Its one thing to say that the code is open source – let’s even say free software – it is another thing to say that that code has to behave in certain ways and it has to maintain certain rules of social integrity.
It has got to tell you what the rules are of the space where you are. It has to give you an opportunity to make an informed consent about what is going to happen given those rules. It has got to give you an opportunity to know those things in an automatic sort of way so I can set up my avatar to say, you know what, I don’t go to places where I am on video camera all the time. Self, if you are about to walk into a room where there are video cameras on all the time just don’t walk through that door. So I don’t have to sign up and click yes on 27 agreements, I have got an avatar that doesn’t go into places that aren’t clean and well lit.
Or, put it another way:
Your avatar is your embodiment in the Metaverse. Your avatar will 'carry' around a wallet, an inventory and a (hopefully) pseudoanonymous identity. But it can also carry around a contract. This machine-readable piece of data can be used to "check-in" with virtual spaces and conclude: "No, this space has violence, and your avatar carries around metadata saying you don't want to enter violent spaces".
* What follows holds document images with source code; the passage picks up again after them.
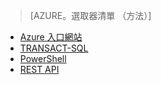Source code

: > [AZURE。選取器清單 （方法）]
- [Azure 入口網站](sql-database-configure-firewall-settings.md)
- [TRANSACT-SQL](sql-database-configure-firewall-settings-tsql.md)
- [PowerShell](sql-database-configure-firewall-settings-powershell.md)
- [REST API](sql-database-configure-firewall-settings-rest.md)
Spaces and People: Contracts on the Blockchain
A lot of years have passed since Eben's concept.
Today, I would revise this slightly:
Your avatar can carry around its terms and conditions. Instead of the responsibility lying with US to agree to the terms and conditions of virtual spaces, the onus should be on the SERVERS. I want servers...I want the spaces in the Metaverse, to agree to MY terms and conditions, and not the other way around.
And so my avatar does a handshake before entering a virtual space in the Metaverse. The space itself either agrees to my terms and conditions OR presents a counter-offer.
Imagine you have set your "permissions" to exclude violence, eye gaze tracking, or access to personally identifiable data. The server can counter-offer: "OK, but I need your name in order to let you participate in this educational event".
You can agree (or not). But your agreement happens in a very clear and granular way. You don't need to read a wall of text because the server was obliged to read YOURS and to only highlight the exclusions.
And this all becomes possible with the blockchain - a public ledger of these brief contracts between ourselves and the virtual worlds we visit.
The Metaverse Doesn't Need to be the Web
Theo Priestley recently asked whether Tim Berners-Lee new privacy initiative could be adapted for the Metaverse.
Which is another way to say: one the main inventors of the web got it wrong in the first place.
As we move towards interoperability between virtual worlds, and the Metaverse becomes manifest, we don't need to port over all of our old assumptions.
What's perhaps most exciting about NFTs and blockchain is the underpinning value of decentralization and methods for trust. (There are downsides to all of this, but I'll leave that for now).
If, however, we stil 'centralize' permissions, even at the micro-level of an individual server (much like how a Discord server can have its own community standards), we'll find ourselves clicking "I AGREE" a lot....again.
Terms of Service, community standards, privacy policies - they will all still be OUR responsibility to read. And let's face it: we don't.
Maybe it's time to flip the script.
Our avatars can be more than social signals. They can contain our list of demands, and it will be up to the servers to meet our demands, instead of the other way around.